Em uma das últimas ações desses grupos, em 28 de agosto, a Raps articulou a reunião de nove ex-ministros do Meio Ambiente com o presidente da Câmara, Rodrigo Maia. O encontro aconteceu durante a série de queimadas na Amazônia. Os ex-chefes da pasta ambiental conseguiram de Maia o compromisso de não caminhar com pautas consideradas antiambientais na Casa. À época, o PL de Kim Kataguiri (Dem-SP), que mudava a legislação para pedidos de alvará ambiental, parou de tramitar, por exemplo.
O pacote social anunciado por Tabata e Rodrigo Maia na semana passada também teve a colaboração da PDTista e dos deputados Felipe Rigoni e Alessandro Vieira, todos participantes do Acredito.
O especialista Lúcio Rennó vê com otimismo o surgimento dos movimentos. “A existência deles muda o cenário de forma positiva, devido ao engajamento da população.
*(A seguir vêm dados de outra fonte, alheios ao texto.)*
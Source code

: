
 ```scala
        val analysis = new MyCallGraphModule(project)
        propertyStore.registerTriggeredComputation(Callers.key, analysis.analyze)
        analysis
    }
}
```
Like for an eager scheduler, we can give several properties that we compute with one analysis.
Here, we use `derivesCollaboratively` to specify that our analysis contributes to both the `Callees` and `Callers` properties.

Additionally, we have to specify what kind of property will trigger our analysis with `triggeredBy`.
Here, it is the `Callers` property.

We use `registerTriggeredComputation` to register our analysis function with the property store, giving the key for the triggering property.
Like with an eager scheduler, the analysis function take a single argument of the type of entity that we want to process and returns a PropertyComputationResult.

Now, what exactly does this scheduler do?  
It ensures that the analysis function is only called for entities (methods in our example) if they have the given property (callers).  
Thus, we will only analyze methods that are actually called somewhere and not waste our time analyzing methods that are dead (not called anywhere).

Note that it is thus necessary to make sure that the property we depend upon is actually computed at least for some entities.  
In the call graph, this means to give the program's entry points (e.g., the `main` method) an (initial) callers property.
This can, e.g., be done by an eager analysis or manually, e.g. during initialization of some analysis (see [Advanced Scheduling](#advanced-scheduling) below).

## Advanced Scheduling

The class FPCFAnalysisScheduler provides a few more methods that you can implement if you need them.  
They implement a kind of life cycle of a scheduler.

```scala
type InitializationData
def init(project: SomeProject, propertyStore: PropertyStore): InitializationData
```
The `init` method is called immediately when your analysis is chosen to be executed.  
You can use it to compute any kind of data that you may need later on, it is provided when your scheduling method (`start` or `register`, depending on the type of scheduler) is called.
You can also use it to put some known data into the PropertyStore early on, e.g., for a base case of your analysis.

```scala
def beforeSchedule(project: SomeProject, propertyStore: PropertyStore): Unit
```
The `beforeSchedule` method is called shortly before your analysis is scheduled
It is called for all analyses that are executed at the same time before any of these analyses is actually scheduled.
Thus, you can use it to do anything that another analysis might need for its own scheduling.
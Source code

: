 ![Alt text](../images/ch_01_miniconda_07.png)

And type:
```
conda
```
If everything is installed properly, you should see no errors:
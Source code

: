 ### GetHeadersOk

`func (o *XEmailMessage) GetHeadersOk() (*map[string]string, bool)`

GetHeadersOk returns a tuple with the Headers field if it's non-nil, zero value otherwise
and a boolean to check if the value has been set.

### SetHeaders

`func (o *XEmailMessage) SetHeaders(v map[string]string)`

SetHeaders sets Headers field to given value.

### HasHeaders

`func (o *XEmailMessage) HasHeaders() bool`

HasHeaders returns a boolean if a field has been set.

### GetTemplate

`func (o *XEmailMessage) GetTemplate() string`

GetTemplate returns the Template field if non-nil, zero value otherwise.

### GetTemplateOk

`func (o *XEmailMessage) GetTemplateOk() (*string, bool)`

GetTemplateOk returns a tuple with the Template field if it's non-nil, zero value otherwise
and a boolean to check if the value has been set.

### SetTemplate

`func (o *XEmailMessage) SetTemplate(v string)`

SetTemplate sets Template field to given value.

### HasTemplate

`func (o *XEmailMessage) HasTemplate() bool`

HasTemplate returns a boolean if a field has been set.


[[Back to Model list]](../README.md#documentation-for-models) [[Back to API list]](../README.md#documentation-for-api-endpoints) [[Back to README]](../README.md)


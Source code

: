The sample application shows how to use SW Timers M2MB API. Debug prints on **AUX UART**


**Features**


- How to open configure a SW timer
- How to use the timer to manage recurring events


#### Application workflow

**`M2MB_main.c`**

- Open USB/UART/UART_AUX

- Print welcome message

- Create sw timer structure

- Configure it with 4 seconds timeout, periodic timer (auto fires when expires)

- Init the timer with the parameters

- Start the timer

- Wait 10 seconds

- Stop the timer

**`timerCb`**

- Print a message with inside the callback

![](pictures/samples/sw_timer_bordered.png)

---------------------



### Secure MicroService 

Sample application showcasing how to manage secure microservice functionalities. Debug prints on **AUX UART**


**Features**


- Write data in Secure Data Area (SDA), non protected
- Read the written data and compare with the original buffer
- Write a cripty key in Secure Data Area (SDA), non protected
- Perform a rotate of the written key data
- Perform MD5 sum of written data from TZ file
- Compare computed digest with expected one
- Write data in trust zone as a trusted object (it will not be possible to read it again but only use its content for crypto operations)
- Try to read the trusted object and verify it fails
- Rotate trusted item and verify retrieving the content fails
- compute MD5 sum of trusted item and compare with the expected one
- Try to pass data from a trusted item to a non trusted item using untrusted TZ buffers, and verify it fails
Para os partidos políticos, apesar de ser uma competição de mobilização, eles são os órgãos oficiais de representação e intermediação de interesses junto aos poderes consolidados. Os movimentos viram grupos de pressão sobre os partidos, que não perdem o seu papel institucional. Eles vão ter que aprender a lidar com outras formas, outros grupos de pressão. É bom para a democracia”, pondera o cientista político.
Boas intenções
Rede de Ação Política pela Sustentabilidade
Em busca de “um Brasil solidário”, a Rede de Ação Política pela Sustentabilidade, também conhecida como Raps, busca a “reconstrução da identidade pública” ministrando cursos para “ensinar política”. Ajudou a eleger 16 deputados federais, 17 estaduais, três senadores e dois governadores.
Acredito
Criado por jovens brasileiros que estudaram em Harvard, nos Estados Unidos, o Acredito busca a “quebra de monopólio dos sobrenomes na política” e pretende “reaproximá-la da sociedade”. Atua no combate aos privilégios, à redução da desigualdade, estimula a economia competitiva e defende as políticas sociais.
Livres
Ao se definir como o “único movimento político brasileiro que defende a liberdade por inteiro”, o Livres preconiza o liberalismo econômico e social, atua para diminuir questões envolvendo raça, gênero e sexualidade. Política internacional e ideias sobre sustentabilidade também estão no estatuto da agremiação.
Movimento Agora
Une progressistas e liberais em busca de pluralidade na política brasileira. O argumento mais usado para o afrouxamento ideológico é a tentativa de amenizar “o desencanto dos eleitores com a política tradicional”.
RenovaBR
Ao se apresentar como “a primeira escola para políticos do país”, o RenovaBR demonstra interesse em fazer campanhas de baixo custo, com candidatos informados e treinados para não escorregar em declarações polêmicas, por exemplo, na corrida eleitoral.